State lawmakers pass bump-stock ban, financial aid for undocumented students, and car tax relief bills.

Jan 26, 2018

Late Thursday evening, lawmakers passed SB 5992 to ban trigger modification devices that allow legal semi-automatic firearms to simulate automatic weapons fire. Automatic weapons, or machine guns, are tightly restricted or outlawed under current federal and state laws.

The ban would make it illegal for anyone in Washington to manufacture or sell bump stocks beginning July 1, 2018. In July 2019, it would become illegal to own or possess a bump stock in Washington, which means current owners of such devices would have to turn them in to law enforcement or destroy them.

The action was prompted by last October’s shooting in Las Vegas.

Four Republicans joined with Democrats to pass the measure. The final vote was 29 to 20.  In debate, opponents said the ban was an infringement on gun rights and expressed concern that current owners of bumps stocks in Washington will have to surrender the devices beginning in 2019.

Senate Republican Leader Mark Schoesler, R-Ritzville, said: “Clearly this is the first gun seizure in the state of Washington, because if you are found in possession you are a felon.” Sen. Doug Ericksen, R-Ferndale agreed, warning that the ban could lead to police entering the homes of otherwise law-abiding citizens to seize the devices.

The bill now goes before the House for further consideration.

Senate Bill 5074 would make students in this state who came to this country illegally as children eligible for state financial aid to pay for college. Currently, students without legal immigration status are not eligible for federal financial aid.

Under the bill, which passed 38-11 on Wednesday, students who have been here for at least three years before earning a high school diploma would qualify for the College Bound scholarship program available to low-income Washington students. It would include those with Deferred Action for Childhood Arrival (DACA) status and also establishes that the term nonresident student does not pertain to certain visa holders that meet other statutory requirements regarding residency. The bill is now before the House Education Committee for consideration.

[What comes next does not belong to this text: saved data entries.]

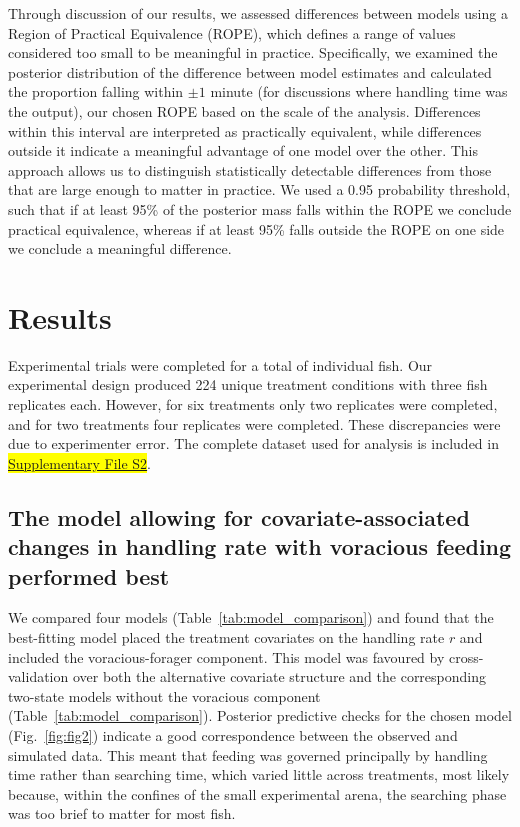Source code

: \documentclass[ASNA,twocolumn]{USG} %
\begin{document}
Through discussion of our results, we assessed differences between models using a Region of Practical Equivalence (ROPE), which defines a range of values considered too small to be meaningful in practice. Specifically, we examined the posterior distribution of the difference between model estimates and calculated the proportion falling within $\pm 1$ minute (for discussions where handling time was the output), our chosen ROPE based on the scale of the analysis. Differences within this interval are interpreted as practically equivalent, while differences outside it indicate a meaningful advantage of one model over the other. This approach allows us to distinguish statistically detectable differences from those that are large enough to matter in practice. We used a 0.95 probability threshold, such that if at least 95\% of the posterior mass falls within the ROPE we conclude practical equivalence, whereas if at least 95\% falls outside the ROPE on one side we conclude a meaningful difference.

\section{Results}

Experimental trials were completed for a total of \Nfish{} individual fish. Our experimental design produced 224 unique treatment conditions with three fish replicates each. However, for six treatments only two replicates were completed, and for two treatments four replicates were completed. These discrepancies were due to experimenter error. The complete dataset used for analysis is included in \colorbox{yellow}{\hyperlink{supp:S2}{Supplementary File S2}}.

\subsection{The model allowing for covariate-associated changes in handling rate with voracious feeding performed best}
We compared four models (Table~\ref{tab:model_comparison}) and found that the best-fitting model placed the treatment covariates on the handling rate \begin{math}r\end{math} and included the voracious-forager component. This model was favoured by cross-validation over both the alternative covariate structure and the corresponding two-state models without the voracious component (Table~\ref{tab:model_comparison}). Posterior predictive checks for the chosen model (Fig.~\ref{fig:fig2}) indicate a good correspondence between the observed and simulated data. This meant that feeding was governed principally by handling time rather than searching time, which varied little across treatments, most likely because, within the confines of the small experimental arena, the searching phase was too brief to matter for most fish.
\end{document}
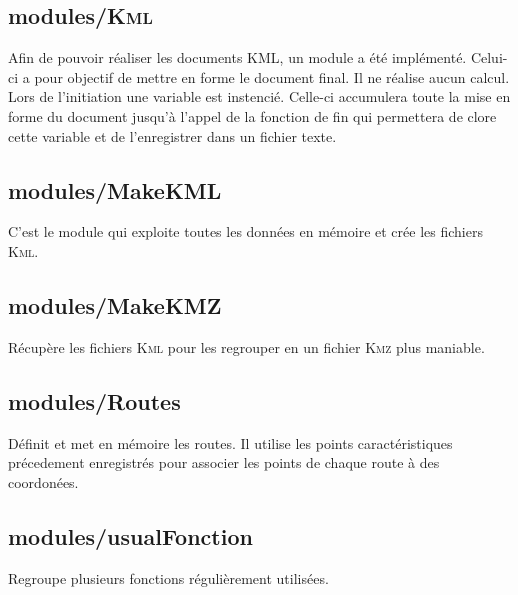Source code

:     \subsection{modules/\textsc{Kml}\label{pyKML}}
Afin de pouvoir réaliser les documents KML, un module a été implémenté. Celui-ci a pour objectif de mettre en forme le document final. Il ne réalise aucun calcul. Lors de l'initiation une variable est instencié. Celle-ci accumulera toute la mise en forme du document jusqu'à l'appel de la fonction de fin qui permettera de clore cette variable et de l'enregistrer dans un fichier texte.
\newpage


    \subsection{modules/MakeKML\label{pyMakeKML}} 
C'est le module qui exploite toutes les données en mémoire et crée les fichiers \textsc{Kml}.
\newpage
 
    \subsection{modules/MakeKMZ\label{pyMakeKMZ}} 
Récupère les fichiers \textsc{Kml} pour les regrouper en un fichier \textsc{Kmz} plus maniable. 
\newpage

    \subsection{modules/Routes\label{pyRoutes}} 
Définit et met en mémoire les routes. Il utilise les points caractéristiques précedement enregistrés pour associer les points de chaque route à des coordonées.
\newpage

    \subsection{modules/usualFonction\label{pyusualFonction}} 
Regroupe plusieurs fonctions régulièrement utilisées. 
\newpage






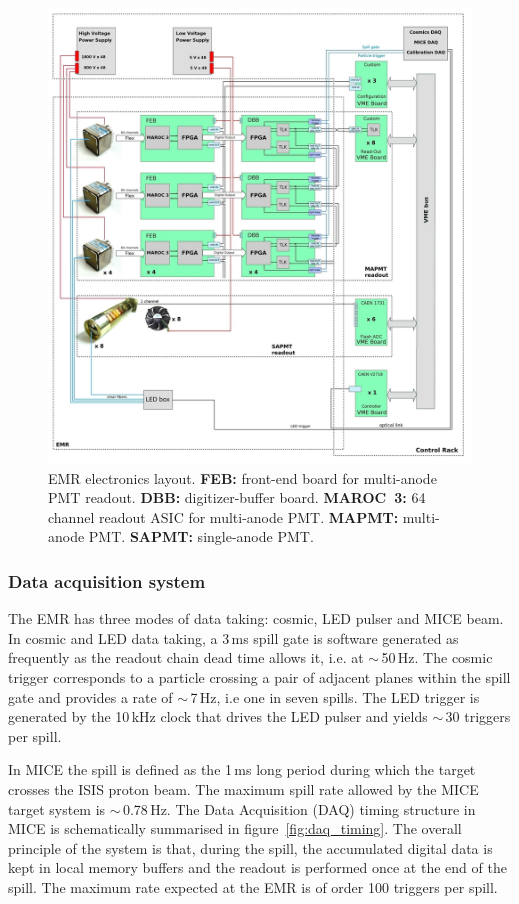 \documentclass[a4paper,11pt]{article}
\begin{document}
\begin{figure}[htp!]
 \centering
 \includegraphics[width=\textwidth]{./EMR_electronics_layout}
 \caption[EMR electronics layout.]{EMR electronics layout. {\bf FEB:} front-end board for multi-anode PMT readout. {\bf DBB:} digitizer-buffer
 board. {\bf MAROC~3:} 64 channel readout ASIC for multi-anode PMT. {\bf MAPMT:} multi-anode PMT. {\bf SAPMT:} single-anode PMT.}
 \label{fig:EMR_electronics_layout}
\end{figure}

\subsubsection{Data acquisition system}
The EMR has three modes of data taking: cosmic, LED pulser and MICE beam. In cosmic and LED data taking, a 3\,ms spill gate is software generated as frequently as the readout chain dead time allows it, i.e. at $\sim$\,50\,Hz. The cosmic trigger corresponds to a particle crossing a pair of adjacent planes within the spill gate and provides a rate of $\sim$\,7\,Hz, i.e one in seven spills. The LED trigger is generated by the 10\,kHz clock that drives the LED pulser and yields $\sim$\,30 triggers per spill.

In MICE the spill is defined as the 1\,ms long period during which the target crosses the ISIS proton beam. The maximum spill rate allowed by the
MICE target system is $\sim\,$0.78\,Hz. The Data Acquisition (DAQ) timing structure in MICE is schematically summarised in figure~\ref{fig:daq_timing}. 
The overall principle of the system is that, during the spill, the
accumulated digital data is kept in local memory buffers and the readout is performed once at the end of the spill. The maximum rate expected at the EMR is of order 100 triggers per spill.
\end{document}
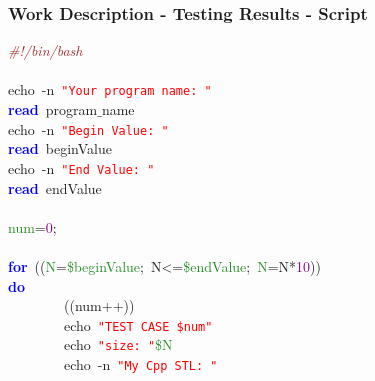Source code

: \documentclass[table, usenames,dvipsnames,svgnames]{beamer}
\begin{document}
\begin{frame}

\frametitle{Work Description - Testing Results - Script}




\pause
\vspace{-4mm}
\begin{center}\begin{minipage}{110mm}
\begin{block}
\noindent
\mbox{}\textit{\textcolor{Brown}{\#!/bin/bash}} \\
\mbox{} \\
\mbox{}echo\ -n\ \texttt{\textcolor{Red}{"{}Your\ program\ name:\ "{}}} \\
\mbox{}\textbf{\textcolor{Blue}{read}}\ program$\_$name \\
\mbox{}echo\ -n\ \texttt{\textcolor{Red}{"{}Begin\ Value:\ "{}}} \\
\mbox{}\textbf{\textcolor{Blue}{read}}\ beginValue \\
\mbox{}echo\ -n\ \texttt{\textcolor{Red}{"{}End\ Value:\ "{}}} \\
\mbox{}\textbf{\textcolor{Blue}{read}}\ endValue \\
\mbox{} \\
\mbox{}\textcolor{ForestGreen}{num}\textcolor{BrickRed}{=}\textcolor{Purple}{0}\textcolor{BrickRed}{;} \\
\mbox{} \\
\mbox{}\textbf{\textcolor{Blue}{for}}\ \textcolor{BrickRed}{((}\textcolor{ForestGreen}{N}\textcolor{BrickRed}{=}\textcolor{ForestGreen}{\$beginValue}\textcolor{BrickRed}{;}\ N\textcolor{BrickRed}{\textless{}=}\textcolor{ForestGreen}{\$endValue}\textcolor{BrickRed}{;}\ \textcolor{ForestGreen}{N}\textcolor{BrickRed}{=}N\textcolor{BrickRed}{*}\textcolor{Purple}{10}\textcolor{BrickRed}{))} \\
\mbox{}\textbf{\textcolor{Blue}{do}} \\
\mbox{}\ \ \ \ \ \ \ \ \textcolor{BrickRed}{((}num\textcolor{BrickRed}{++))} \\
\mbox{}\ \ \ \ \ \ \ \ echo\ \texttt{\textcolor{Red}{"{}TEST\ CASE\ \$num"{}}} \\
\mbox{}\ \ \ \ \ \ \ \ echo\ \texttt{\textcolor{Red}{"{}size:\ "{}}}\textcolor{ForestGreen}{\$N} \\
\mbox{}\ \ \ \ \ \ \ \ echo\ -n\ \texttt{\textcolor{Red}{"{}My\ Cpp\ STL:\ "{}}} \\

\end{block}
\end{minipage}
\end{center}
\end{frame}
\end{document}
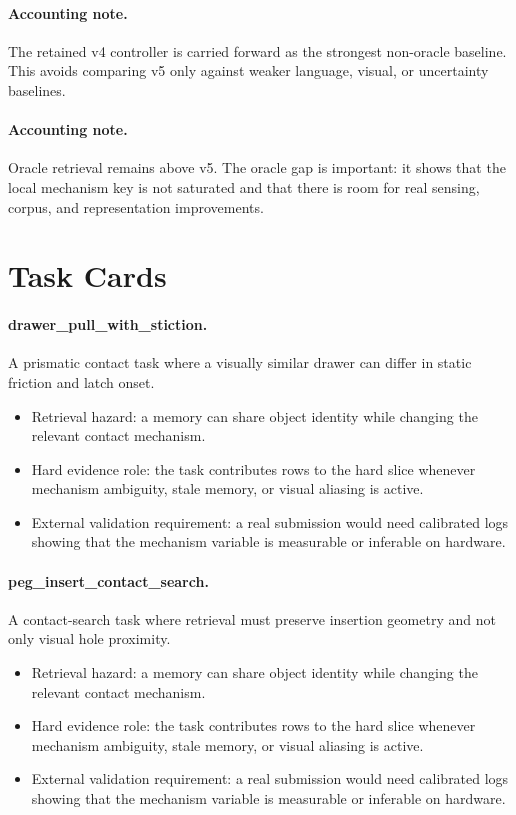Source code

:\documentclass{article}
\begin{document}
\paragraph{Accounting note.} The retained v4 controller is carried forward as the strongest non-oracle baseline. This avoids comparing v5 only against weaker language, visual, or uncertainty baselines.
\paragraph{Accounting note.} Oracle retrieval remains above v5. The oracle gap is important: it shows that the local mechanism key is not saturated and that there is room for real sensing, corpus, and representation improvements.
\section{Task Cards}
\paragraph{drawer\_pull\_with\_stiction.} A prismatic contact task where a visually similar drawer can differ in static friction and latch onset.
\begin{itemize}
\item Retrieval hazard: a memory can share object identity while changing the relevant contact mechanism.
\item Hard evidence role: the task contributes rows to the hard slice whenever mechanism ambiguity, stale memory, or visual aliasing is active.
\item External validation requirement: a real submission would need calibrated logs showing that the mechanism variable is measurable or inferable on hardware.
\end{itemize}
\paragraph{peg\_insert\_contact\_search.} A contact-search task where retrieval must preserve insertion geometry and not only visual hole proximity.
\begin{itemize}
\item Retrieval hazard: a memory can share object identity while changing the relevant contact mechanism.
\item Hard evidence role: the task contributes rows to the hard slice whenever mechanism ambiguity, stale memory, or visual aliasing is active.
\item External validation requirement: a real submission would need calibrated logs showing that the mechanism variable is measurable or inferable on hardware.
\end{itemize}
\end{document}
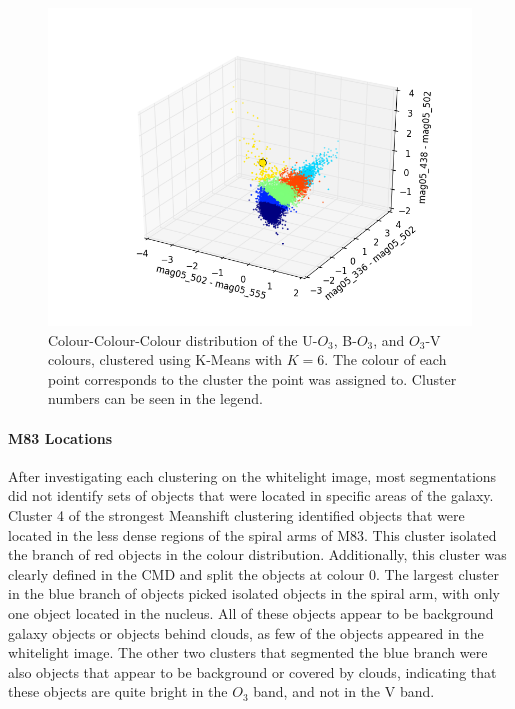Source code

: \begin{figure}
\centering
\includegraphics[width=\linewidth]{figs/kmeans_3d_color_6cl_mag05_502-mag05_555vsmag05_336-mag05_502vsmag05_438-mag05_502}
\caption{Colour-Colour-Colour distribution of the U-$O_{3}$, B-$O_{3}$, and $O_{3}$-V colours, clustered using K-Means with $K=6$. The colour of each point corresponds to the cluster the point was assigned to. Cluster numbers can be seen in the legend.}
\label{fig:fig:OIIIVKM3d}
\end{figure}

\paragraph{M83 Locations}
After investigating each clustering on the whitelight image, most segmentations did not identify sets of objects that were located in specific areas of the galaxy.
Cluster 4 of the strongest Meanshift clustering identified objects that were located in the less dense regions of the spiral arms of M83.
This cluster isolated the branch of red objects in the colour distribution. Additionally, this cluster was clearly defined in the CMD and split the objects at colour 0.
The largest cluster in the blue branch of objects picked isolated objects in the spiral arm, with only one object located in the nucleus.
All of these objects appear to be background galaxy objects or objects behind clouds, as few of the objects appeared in the whitelight image.
The other two clusters that segmented the blue branch were also objects that appear to be background or covered by clouds, indicating that these objects are quite bright in the $O_{3}$ band, and not in the V band.


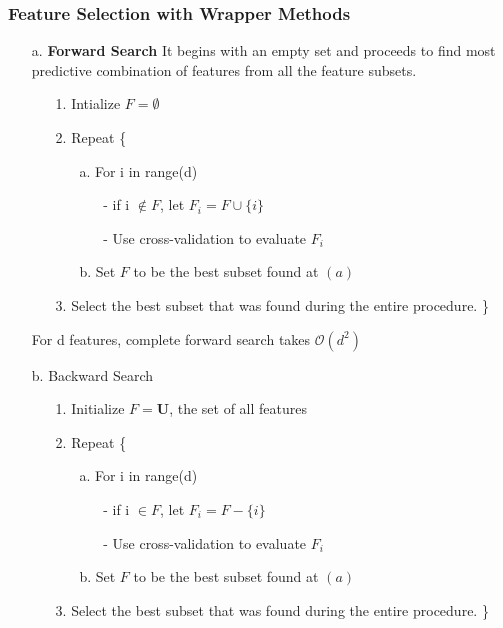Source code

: \documentclass[12pt,a4paper,titlepage,landscape]{book}
\begin{document}
	\subsubsection{Feature Selection with Wrapper Methods}
	\begin{enumerate}
		\item[a.] \textbf{Forward Search}
		It begins with an empty set and proceeds to find most predictive combination of features from all the feature subsets.
		\begin{enumerate}
			\item[1.] Intialize $F = \emptyset$
			\item[2.] Repeat \{
			\begin{enumerate}
				\item[a.] For i in range(d)
				\begin{enumerate}
					\item[-] if i $\notin F$, let $F_i=F\cup\{i\}$
					\item[-] Use cross-validation to evaluate $F_i$
				\end{enumerate}
				\item[b.] Set $F$ to be the best subset found at $(a)$
			\end{enumerate}
			\item[3.] Select the best subset that was found during the entire procedure.
		\} 
		\end{enumerate}
	For d features, complete forward search takes $\mathcal{O}(d^2)$\\
		\item[b.] Backward Search
		\begin{enumerate}
			\item[1.] Initialize $F = \mathbf{U} $, the set of all features
			\item[2.] Repeat \{
			\begin{enumerate}
				\item[a.] For i in range(d)
				\begin{enumerate}
					\item[-] if i $\in F$, let $F_i=F - \{i\}$
					\item[-] Use cross-validation to evaluate $F_i$
				\end{enumerate}
				\item[b.] Set $F$ to be the best subset found at $(a)$
			\end{enumerate}
			\item[3.] Select the best subset that was found during the entire procedure.
			\}
		\end{enumerate}
	\end{enumerate}
\end{document}
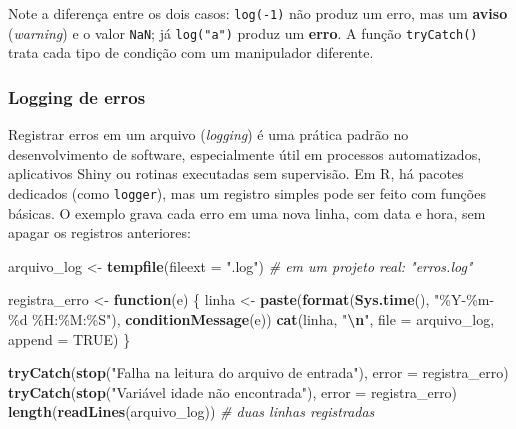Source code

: \documentclass[
]{book}
\newenvironment{Shaded}{\begin{snugshade}}{\end{snugshade}}
\newcommand{\AttributeTok}[1]{\textcolor[rgb]{0.13,0.29,0.53}{#1}}
\newcommand{\CommentTok}[1]{\textcolor[rgb]{0.56,0.35,0.01}{\textit{#1}}}
\newcommand{\ConstantTok}[1]{\textcolor[rgb]{0.56,0.35,0.01}{#1}}
\newcommand{\ControlFlowTok}[1]{\textcolor[rgb]{0.13,0.29,0.53}{\textbf{#1}}}
\newcommand{\FunctionTok}[1]{\textcolor[rgb]{0.13,0.29,0.53}{\textbf{#1}}}
\newcommand{\NormalTok}[1]{#1}
\newcommand{\OtherTok}[1]{\textcolor[rgb]{0.56,0.35,0.01}{#1}}
\newcommand{\SpecialCharTok}[1]{\textcolor[rgb]{0.81,0.36,0.00}{\textbf{#1}}}
\newcommand{\StringTok}[1]{\textcolor[rgb]{0.31,0.60,0.02}{#1}}
\begin{document}
Note a diferença entre os dois casos: \texttt{log(-1)} não produz um erro, mas um \textbf{aviso} (\emph{warning}) e o valor \texttt{NaN}; já \texttt{log("a")} produz um \textbf{erro}. A função \texttt{tryCatch()} trata cada tipo de condição com um manipulador diferente.

\subsubsection{Logging de erros}\label{logging-de-erros}

Registrar erros em um arquivo (\emph{logging}) é uma prática padrão no desenvolvimento de software, especialmente útil em processos automatizados, aplicativos Shiny ou rotinas executadas sem supervisão. Em R, há pacotes dedicados (como \texttt{logger}), mas um registro simples pode ser feito com funções básicas. O exemplo grava cada erro em uma nova linha, com data e hora, sem apagar os registros anteriores:

\begin{Shaded}
\begin{Highlighting}[]
\NormalTok{arquivo\_log }\OtherTok{\textless{}{-}} \FunctionTok{tempfile}\NormalTok{(}\AttributeTok{fileext =} \StringTok{".log"}\NormalTok{)   }\CommentTok{\# em um projeto real: "erros.log"}

\NormalTok{registra\_erro }\OtherTok{\textless{}{-}} \ControlFlowTok{function}\NormalTok{(e) \{}
\NormalTok{  linha }\OtherTok{\textless{}{-}} \FunctionTok{paste}\NormalTok{(}\FunctionTok{format}\NormalTok{(}\FunctionTok{Sys.time}\NormalTok{(), }\StringTok{"\%Y{-}\%m{-}\%d \%H:\%M:\%S"}\NormalTok{), }\FunctionTok{conditionMessage}\NormalTok{(e))}
  \FunctionTok{cat}\NormalTok{(linha, }\StringTok{"}\SpecialCharTok{\textbackslash{}n}\StringTok{"}\NormalTok{, }\AttributeTok{file =}\NormalTok{ arquivo\_log, }\AttributeTok{append =} \ConstantTok{TRUE}\NormalTok{)}
\NormalTok{\}}

\FunctionTok{tryCatch}\NormalTok{(}\FunctionTok{stop}\NormalTok{(}\StringTok{"Falha na leitura do arquivo de entrada"}\NormalTok{), }\AttributeTok{error =}\NormalTok{ registra\_erro)}
\FunctionTok{tryCatch}\NormalTok{(}\FunctionTok{stop}\NormalTok{(}\StringTok{"Variável \textquotesingle{}idade\textquotesingle{} não encontrada"}\NormalTok{), }\AttributeTok{error =}\NormalTok{ registra\_erro)}
\FunctionTok{length}\NormalTok{(}\FunctionTok{readLines}\NormalTok{(arquivo\_log))   }\CommentTok{\# duas linhas registradas}
\end{Highlighting}
\end{Shaded}
\end{document}

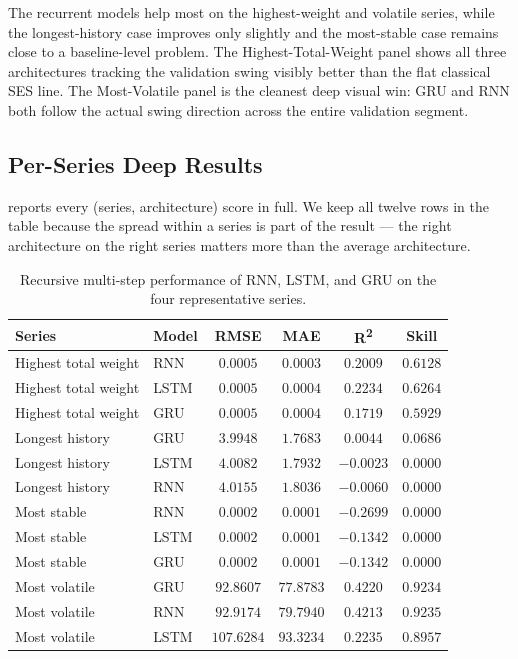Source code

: The recurrent models help most on the highest-weight and volatile series, while the longest-history case improves only slightly and the most-stable case remains close to a baseline-level problem. The Highest-Total-Weight panel shows all three architectures tracking the validation swing visibly better than the flat classical SES line. The Most-Volatile panel is the cleanest deep visual win: GRU and RNN both follow the actual swing direction across the entire validation segment.

\subsection{Per-Series Deep Results}
\label{sec:deep:results}

 reports every (series, architecture) score in full. We keep all twelve rows in the table because the spread within a series is part of the result --- the right architecture on the right series matters more than the average architecture.

\begin{table}[h]
\centering
\caption{Recursive multi-step performance of RNN, LSTM, and GRU on the four representative series.}
\label{tab:deep_results_full}
\begin{tabular}{l l c c c c}
\toprule
Series & Model & RMSE & MAE & R\textsuperscript{2} & Skill \\
\midrule
Highest total weight & RNN  & $0.0005$  & $0.0003$  & $0.2009$  & $0.6128$ \\
Highest total weight & LSTM & $0.0005$  & $0.0004$  & $0.2234$  & $\mathbf{0.6264}$ \\
Highest total weight & GRU  & $0.0005$  & $0.0004$  & $0.1719$  & $0.5929$ \\
\midrule
Longest history      & GRU  & $3.9948$  & $1.7683$  & $0.0044$  & $\mathbf{0.0686}$ \\
Longest history      & LSTM & $4.0082$  & $1.7932$  & $-0.0023$ & $0.0000$ \\
Longest history      & RNN  & $4.0155$  & $1.8036$  & $-0.0060$ & $0.0000$ \\
\midrule
Most stable          & RNN  & $0.0002$  & $0.0001$  & $-0.2699$ & $0.0000$ \\
Most stable          & LSTM & $0.0002$  & $0.0001$  & $-0.1342$ & $0.0000$ \\
Most stable          & GRU  & $0.0002$  & $0.0001$  & $-0.1342$ & $0.0000$ \\
\midrule
Most volatile        & GRU  & $92.8607$ & $77.8783$ & $0.4220$  & $0.9234$ \\
Most volatile        & RNN  & $92.9174$ & $79.7940$ & $0.4213$  & $\mathbf{0.9235}$ \\
Most volatile        & LSTM & $107.6284$ & $93.3234$ & $0.2235$  & $0.8957$ \\
\bottomrule
\end{tabular}
\end{table}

Also on Wednesday, the state House of Representatives voted 60-37, to approve HB 2201, which would provide some relief from Sound Transit’s expensive car-tab fees. The bill passed the House last year, but did not receive further action in the Senate before the legislature adjourned. It seeks to ease the impact of car tab fees imposed by Sound Transit, after voters within the Sound Transit boundaries in King, Pierce and Snohomish counties approved a $54 billion “ST3” expansion measure in November of 2016. The problem involves the valuation of vehicles by Sound Transit, which in most instances is higher than the true market value of cars.

The bill provides that Sound Transit must establish a market value that reflects more realistic vehicle values, such as Kelly Blue Book, and provide a credit against tax due equal to the tax under current law, minus the tax that would be due as a result of the value adjustment program. The program must allow credits retroactively to the date that Sound Transit first imposed the new motor vehicle tax. The bill was referred to the Senate Transportation Committee for further consideration.